In the indirect holding system, a secured party may obtain control of a security entitlement, thereby perfecting its security interest in same, either: (a) by becoming the entitlement holder (the person identified in the records of the intermediary as the person having a security entitlement), which may be done by having the debtor’s position in the underlying financial asset debited from the debtor’s account and credited to the secured party’s account; (b) by entering into a control agreement with the securities intermediary that maintains the debtor’s securities account pursuant to which the securities intermediary agrees that it will comply with instructions from the secured party without further consent of the debtor; or (c) by having another person take control of the security entitlement on behalf of the secured party or obtaining an acknowledgement that such person already has such control.
Conflict of Laws Rules
The STA and the accompanying PPSA amendments set out clear conflict of laws rules that are designed to be compatible with the UCC conflict rules, thereby reducing existing uncertainty as to where and how to perfect a security interest in investment property. The basic rule is that the validity, perfection, and priority of a security interest in investment property is governed by the law of the jurisdiction (a.) where the certificate is located, if the collateral is a certificated security; (b.) of the issuer’s jurisdiction, if the collateral is an uncertificated security; and (c.) of the securities intermediary’s jurisdiction, if the collateral is a security entitlement or a securities account.
The STA sets out rules for determining the issuer’s jurisdiction, depending on the type of issuer.
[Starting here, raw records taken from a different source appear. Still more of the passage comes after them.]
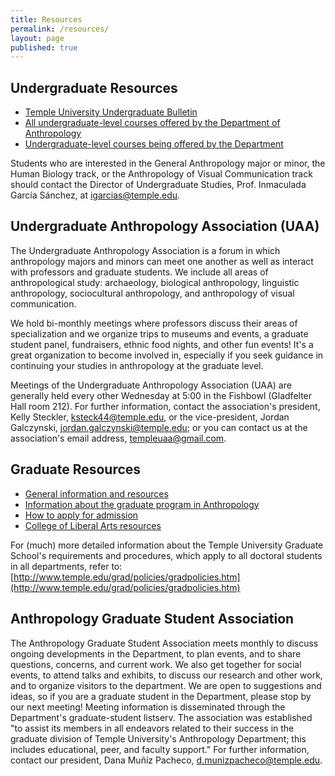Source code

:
 ```yaml
---
title: Resources
permalink: /resources/
layout: page
published: true
---
```


## Undergraduate Resources

- [Temple University Undergraduate Bulletin](http://bulletin.temple.edu/undergraduate/liberal-arts/anthropology/)
- [All undergraduate-level courses offered by the Department of Anthropology](https://prd-wlssb.temple.edu/prod8/bwckctlg.p_disp_dyn_ctlg)  
- [Undergraduate-level courses being offered by the Department](https://prd-wlssb.temple.edu/prod8/bwckschd.p_disp_dyn_sched)

Students who are interested in the General Anthropology major or minor, the Human Biology track, or the Anthropology of Visual Communication track should contact the Director of Undergraduate Studies, Prof. Inmaculada García Sánchez, at [igarcias@temple.edu](mailto:igarcias@temple.edu).
 
## Undergraduate Anthropology Association (UAA) 

The Undergraduate Anthropology Association is a forum in which anthropology majors and minors can meet one another as well as interact with professors and graduate students. We include all areas of anthropological study: archaeology, biological anthropology, linguistic anthropology, sociocultural anthropology, and anthropology of visual communication. 

We hold bi-monthly meetings where professors discuss their areas of specialization and we organize trips to museums and events, a graduate student panel, fundraisers, ethnic food nights, and other fun events! It's a great organization to become involved in, especially if you seek guidance in continuing your studies in anthropology at the graduate level.

Meetings of the Undergraduate Anthropology Association (UAA) are generally held every other Wednesday at 5:00 in the Fishbowl (Gladfelter Hall room 212). For further information, contact the association's president, Kelly Steckler, [ksteck44@temple.edu](mailto:ksteck44@temple.edu), or the vice-president, Jordan Galczynski, [jordan.galczynski@temple.edu](mailto:jordan.galczynski@temple.edu); or you can contact us at the association's email address, [templeuaa@gmail.com](mailto:templeuaa@gmail.com). 

## Graduate Resources

- [General information and resources](http://www.cla.temple.edu/students/prospective-graduate-students/)
- [Information about the graduate program in Anthropology](http://bulletin.temple.edu/graduate/scd/cla/anthropology-phd/#text)
- [How to apply for admission](http://www.temple.edu/grad/admissions/howtoapply.htm)
- [College of Liberal Arts resources](http://www.cla.temple.edu/students/graduate/)

For (much) more detailed information about the Temple University Graduate School's requirements and procedures, which apply to all doctoral students in all departments, refer to: [http://www.temple.edu/grad/policies/gradpolicies.htm](http://www.temple.edu/grad/policies/gradpolicies.htm)

## Anthropology Graduate Student Association

The Anthropology Graduate Student Association meets monthly to discuss ongoing developments in the Department, to plan events, and to share questions, concerns, and current work. We also get together for social events, to attend talks and exhibits, to discuss our research and other work, and to organize visitors to the department. We are open to suggestions and ideas, so if you are a graduate student in the Department, please stop by our next meeting! Meeting information is disseminated through the Department's graduate-student listserv. The association was established "to assist its members in all endeavors related to their success in the graduate division of Temple University's Anthropology Department; this includes educational, peer, and faculty support." For further information, contact our president, Dana Muñíz Pacheco, [d.munizpacheco@temple.edu](mailto:d.munizpacheco@temple.edu).

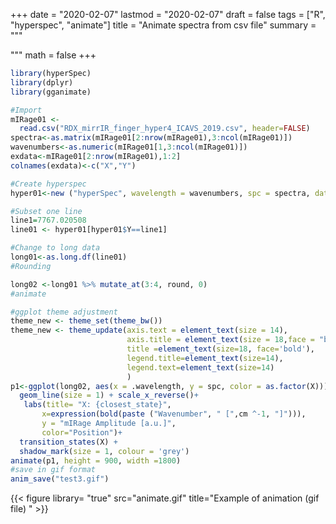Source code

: +++
date = "2020-02-07"
lastmod = "2020-02-07"
draft = false
tags = ["R", "hyperspec", "animate"]
title = "Animate spectra from csv file"
summary = """

"""
math = false
+++



```r
library(hyperSpec)
library(dplyr)
library(gganimate)

#Import
mIRage01 <-
  read.csv("RDX_mirrIR_finger_hyper4_ICAVS_2019.csv", header=FALSE)
spectra<-as.matrix(mIRage01[2:nrow(mIRage01),3:ncol(mIRage01)])
wavenumbers<-as.numeric(mIRage01[1,3:ncol(mIRage01)])
exdata<-mIRage01[2:nrow(mIRage01),1:2]
colnames(exdata)<-c("X","Y")

#Create hyperspec
hyper01<-new ("hyperSpec", wavelength = wavenumbers, spc = spectra, data= exdata)

#Subset one line
line1=7767.020508
line01 <- hyper01[hyper01$Y==line1]

#Change to long data
long01<-as.long.df(line01)
#Rounding

long02 <-long01 %>% mutate_at(3:4, round, 0)
#animate

#ggplot theme adjustment
theme_new <- theme_set(theme_bw())
theme_new <- theme_update(axis.text = element_text(size = 14),
                          axis.title = element_text(size = 18,face = "bold"),
                          title =element_text(size=18, face='bold'),
                          legend.title=element_text(size=14),
                          legend.text=element_text(size=14)
                          )
p1<-ggplot(long02, aes(x = .wavelength, y = spc, color = as.factor(X))) +
  geom_line(size = 1) + scale_x_reverse()+
   labs(title= "X: {closest_state}",
       x=expression(bold(paste ("Wavenumber", " [",cm ^-1, "]"))),
       y = "mIRage Amplitude [a.u.]",
       color="Position")+
  transition_states(X) +
  shadow_mark(size = 1, colour = 'grey')
animate(p1, height = 900, width =1800)
#save in gif format
anim_save("test3.gif")
```

{{< figure library= "true" src="animate.gif" title="Example of animation (gif file) " >}}
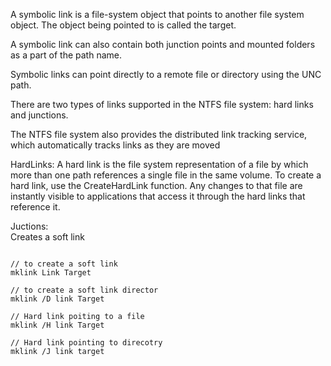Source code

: A symbolic link is a file-system object that points to another file system object. The object being pointed to is called the target.


A symbolic link can also contain both junction points and mounted folders as a part of the path name.

Symbolic links can point directly to a remote file or directory using the UNC path.

There are two types of links supported in the NTFS file system: hard links and junctions.

The NTFS file system also provides the distributed link tracking service, which automatically tracks links as they are moved

HardLinks: 
A hard link is the file system representation of a file by which more than one path references a single file in the same volume. To create a hard link, use the CreateHardLink function. Any changes to that file are instantly visible to applications that access it through the hard links that reference it. 

Juctions:  
Creates a soft link

```batch

// to create a soft link
mklink Link Target

// to create a soft link director
mklink /D link Target

// Hard link poiting to a file
mklink /H link Target

// Hard link pointing to direcotry
mklink /J link target





```



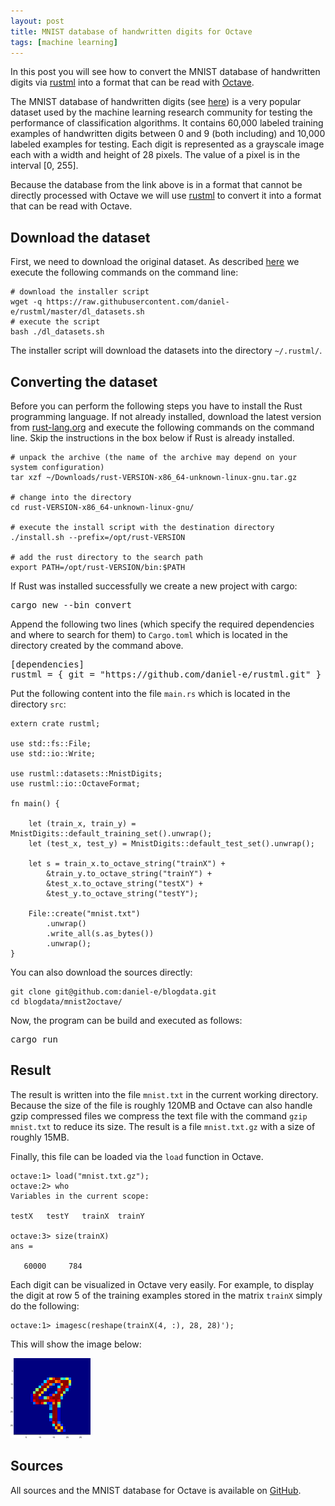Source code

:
 ```yaml
---
layout: post
title: MNIST database of handwritten digits for Octave
tags: [machine learning]
---
```


In this post you will see how to convert the MNIST database of handwritten digits via [rustml](/rustml/rustml/) into a format that can be read with [Octave](https://www.gnu.org/software/octave/).

The MNIST database of handwritten digits (see [here](http://yann.lecun.com/exdb/mnist/)) is a very popular dataset used by the machine learning research community for testing the performance of classification algorithms. It contains 60,000 labeled training examples of handwritten digits between 0 and 9 (both including) and 10,000 labeled examples for testing. Each digit is represented as a grayscale image each with a width and height of 28 pixels. The value of a pixel is in the interval [0, 255].

Because the database from the link above is in a format that cannot be directly processed with Octave we will use [rustml](/rustml/rustml) to convert it into a format that can be read with Octave.

## Download the dataset
First, we need to download the original dataset. As described [here](https://github.com/daniel-e/rustml#rustml-datasets-package) we execute the following commands on the command line:

<pre><code class="bash"># download the installer script
wget -q https://raw.githubusercontent.com/daniel-e/rustml/master/dl_datasets.sh
# execute the script
bash ./dl_datasets.sh
</code></pre>

The installer script will download the datasets into the directory `~/.rustml/`.

## Converting the dataset

Before you can perform the following steps you have to install the Rust programming language. If not already installed, download the latest version from [rust-lang.org](https://www.rust-lang.org) and execute the following commands on the command line. Skip the instructions in the box below if Rust is already installed.

<pre><code class="bash"># unpack the archive (the name of the archive may depend on your system configuration)
tar xzf ~/Downloads/rust-VERSION-x86_64-unknown-linux-gnu.tar.gz

# change into the directory
cd rust-VERSION-x86_64-unknown-linux-gnu/

# execute the install script with the destination directory
./install.sh --prefix=/opt/rust-VERSION

# add the rust directory to the search path
export PATH=/opt/rust-VERSION/bin:$PATH
</code></pre>

If Rust was installed successfully we create a new project with cargo:

<pre>
cargo new --bin convert
</pre>

Append the following two lines (which specify the required dependencies and where to search for them) to `Cargo.toml` which is located in the directory created by the command above.

<pre>
[dependencies]
rustml = { git = "https://github.com/daniel-e/rustml.git" }
</pre>

Put the following content into the file `main.rs` which is located in the directory `src`:

<pre><code class="rust">extern crate rustml;

use std::fs::File;
use std::io::Write;

use rustml::datasets::MnistDigits;
use rustml::io::OctaveFormat;

fn main() {

    let (train_x, train_y) = MnistDigits::default_training_set().unwrap();
    let (test_x, test_y) = MnistDigits::default_test_set().unwrap();

    let s = train_x.to_octave_string("trainX") +
        &train_y.to_octave_string("trainY") +
        &test_x.to_octave_string("testX") +
        &test_y.to_octave_string("testY");

    File::create("mnist.txt")
        .unwrap()
        .write_all(s.as_bytes())
        .unwrap();
}
</code></pre>

You can also download the sources directly:
<pre><code class="bash">git clone git@github.com:daniel-e/blogdata.git
cd blogdata/mnist2octave/
</code></pre>

Now, the program can be build and executed as follows:

<pre>
cargo run
</pre>

## Result

The result is written into the file `mnist.txt` in the current working directory. Because the size of the file is roughly 120MB and Octave can also handle gzip compressed files we compress the text file with the command `gzip mnist.txt` to reduce its size. The result is a file `mnist.txt.gz` with a size of roughly 15MB.

Finally, this file can be loaded via the `load` function in Octave.

<pre><code class="matlab">octave:1> load("mnist.txt.gz");
octave:2> who
Variables in the current scope:

testX   testY   trainX  trainY

octave:3> size(trainX)
ans =

   60000     784
</code></pre>

Each digit can be visualized in Octave very easily. For example, to display the digit at row 5 of the training examples stored in the matrix `trainX` simply do the following:

<pre><code class="matlab">octave:1> imagesc(reshape(trainX(4, :), 28, 28)');
</code></pre>

This will show the image below:

![plot of a digit of the mnist database](/assets/nine.png)

## Sources

All sources and the MNIST database for Octave is available on [GitHub](https://github.com/daniel-e/blogdata/tree/master/mnist2octave).
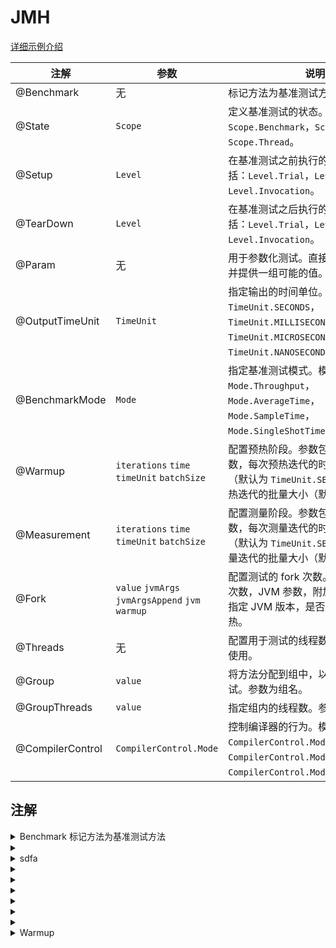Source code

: # JMH

[详细示例介绍](https://heapdump.cn/article/2985869)

| 注解            | 参数                               | 说明                                                                                     |
|-----------------|----------------------------------|-----------------------------------------------------------------------------------------|
| @Benchmark      | 无                                | 标记方法为基准测试方法。                                                                |
| @State          | `Scope`                          | 定义基准测试的状态。范围包括：`Scope.Benchmark`，`Scope.Group`，`Scope.Thread`。          |
| @Setup          | `Level`                          | 在基准测试之前执行的方法。级别包括：`Level.Trial`，`Level.Iteration`，`Level.Invocation`。|
| @TearDown       | `Level`                          | 在基准测试之后执行的方法。级别包括：`Level.Trial`，`Level.Iteration`，`Level.Invocation`。|
| @Param          | 无                                | 用于参数化测试。直接在字段上使用，并提供一组可能的值。                                    |
| @OutputTimeUnit | `TimeUnit`                       | 指定输出的时间单位。包括：`TimeUnit.SECONDS`，`TimeUnit.MILLISECONDS`，`TimeUnit.MICROSECONDS`，`TimeUnit.NANOSECONDS`。|
| @BenchmarkMode  | `Mode`                           | 指定基准测试模式。模式包括：`Mode.Throughput`，`Mode.AverageTime`，`Mode.SampleTime`，`Mode.SingleShotTime`，`Mode.All`。|
| @Warmup         | `iterations` `time` `timeUnit` `batchSize` | 配置预热阶段。参数包括：预热迭代次数，每次预热迭代的时间，时间单位（默认为 `TimeUnit.SECONDS`），每次预热迭代的批量大小（默认为 1）。|
| @Measurement    | `iterations` `time` `timeUnit` `batchSize` | 配置测量阶段。参数包括：测量迭代次数，每次测量迭代的时间，时间单位（默认为 `TimeUnit.SECONDS`），每次测量迭代的批量大小（默认为 1）。|
| @Fork           | `value` `jvmArgs` `jvmArgsAppend` `jvm` `warmup` | 配置测试的 fork 次数。参数包括：fork 次数，JVM 参数，附加的 JVM 参数，指定 JVM 版本，是否在 fork 时进行预热。|
| @Threads        | 无                                | 配置用于测试的线程数。直接在方法上使用。                                                  |
| @Group          | `value`                          | 将方法分配到组中，以便进行组内测试。参数为组名。                                          |
| @GroupThreads   | `value`                          | 指定组内的线程数。参数为线程数。                                                         |
| @CompilerControl| `CompilerControl.Mode`           | 控制编译器的行为。模式包括：`CompilerControl.Mode.DONT_INLINE`，`CompilerControl.Mode.INLINE`，`CompilerControl.Mode.EXCLUDE`。|


## 注解
<details>
<summary>Benchmark 标记方法为基准测试方法</summary>
tse

```java
@Target(ElementType.METHOD)
@Retention(RetentionPolicy.RUNTIME)
public @interface Benchmark {

}

```
</details>



<details>
<summary></summary>

```java
asdf
```
</details>

<details>
<summary>sdfa</summary>

```java

```
</details>

<details>
<summary></summary>

```java

```
</details>

<details>
<summary></summary>

```java

```
</details>

<details>
<summary></summary>

```java

```
</details>

<details>
<summary></summary>

```java

```
</details>

<details>
<summary></summary>

```java

```
</details>

<details>
<summary></summary>

```java

```
</details>

<details>
<summary>Warmup</summary>
预热注解允许设置基准测试的默认预热参数。
可以将此注释放在 Benchmark method 上，以便仅对该方法起作用，或者放在封闭的类实例上，以便对 Benchmark 类中的所有方法产生影响。此注释可能会被运行时选项覆盖。
另请参见：
Measurement

```java
import org.openjdk.jmh.annotations.Warmup;

@Warmup
public void test() {

}
```

</details>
The STA also sets out the following sequential series of tests to determine the securities intermediary’s jurisdiction:
- the jurisdiction expressly provided by agreement between the securities intermediary and its entitlement holder governing the securities account as the security intermediary’s jurisdiction for that jurisdiction, the STA or any provision of the STA;
- if a. does not apply, the jurisdiction designated in the governing law clause of the account agreement;
- if none of the above apply, the jurisdiction of the office where the securities account is maintained if specified in the account agreement;
- if none of the above apply, the jurisdiction in which the office identified in an account statement as the office serving the entitlement holder’s account is located;
- if none of the above apply, the jurisdiction in which the chief executive officer of the securities intermediary is located.
The STA also lists several factors which are not to be taken into account in determining the securities intermediary’s jurisdiction, namely the physical location of the share certificates, the issuer’s jurisdiction, or the location of facilities for data processing or other record keeping concerning the account.
Under the Alberta and Ontario PPSA amendments, a security interest in investment property that was perfected immediately before the coming into force of the STA will continue to be perfected, provided that the method of perfection is sufficient to perfect the security interest under the new rules. If the security interest is perfected in a manner that would not be sufficient for perfection under the new rules, a secured party will have a grace period of four months to re-perfect its security interest. Accordingly, security interests perfected by registration or physical possession of security certificates will remain perfected. In the majority of circumstances, a security interest that is perfected under the pre-STA rules will remain perfected under the new rules. However, secured parties ought to consider whether to take additional steps to obtain control so that they obtain the desired level of priority and protection afforded by the new rules.